Just hit the same issue and did some investigating and think that Lighthouse (well axe) is correct to flag this, but documentation could certainly do with flagging this, reasonably common, use-case of using <object> for loading SVGs.

This is fine:

<object>
This is visible text
</object>

However this is not fine:

<object type="image/svg+xml">
This text is not exposed to the accessibility tree
</object>

and neither is this:

<object data="example.svg">
This text is also not exposed to the accessibility tree
</object>

In effect, setting the type or data of the object means anything in the element as it is no longer able to treated it as plain text and so can't be used as the accessible name.

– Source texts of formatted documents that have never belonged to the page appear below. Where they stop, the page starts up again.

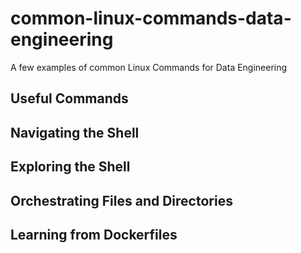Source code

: # common-linux-commands-data-engineering
A few examples of common Linux Commands for Data Engineering

## Useful Commands

## Navigating the Shell

## Exploring the Shell

## Orchestrating Files and Directories

## Learning from Dockerfiles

You can see this is the case by looking at the Accessibility tree in Chrome Dev Tool.

Therefore the last two examples do need an accessible name (unless it's switched to being presentational with either role="presentation" or aria-hidden="true"), which should be provided by the aria-label, aria-labelled-by or title (note you cannot use the alt attribute on an object element). I can confirm when adding these the audit no longer fails.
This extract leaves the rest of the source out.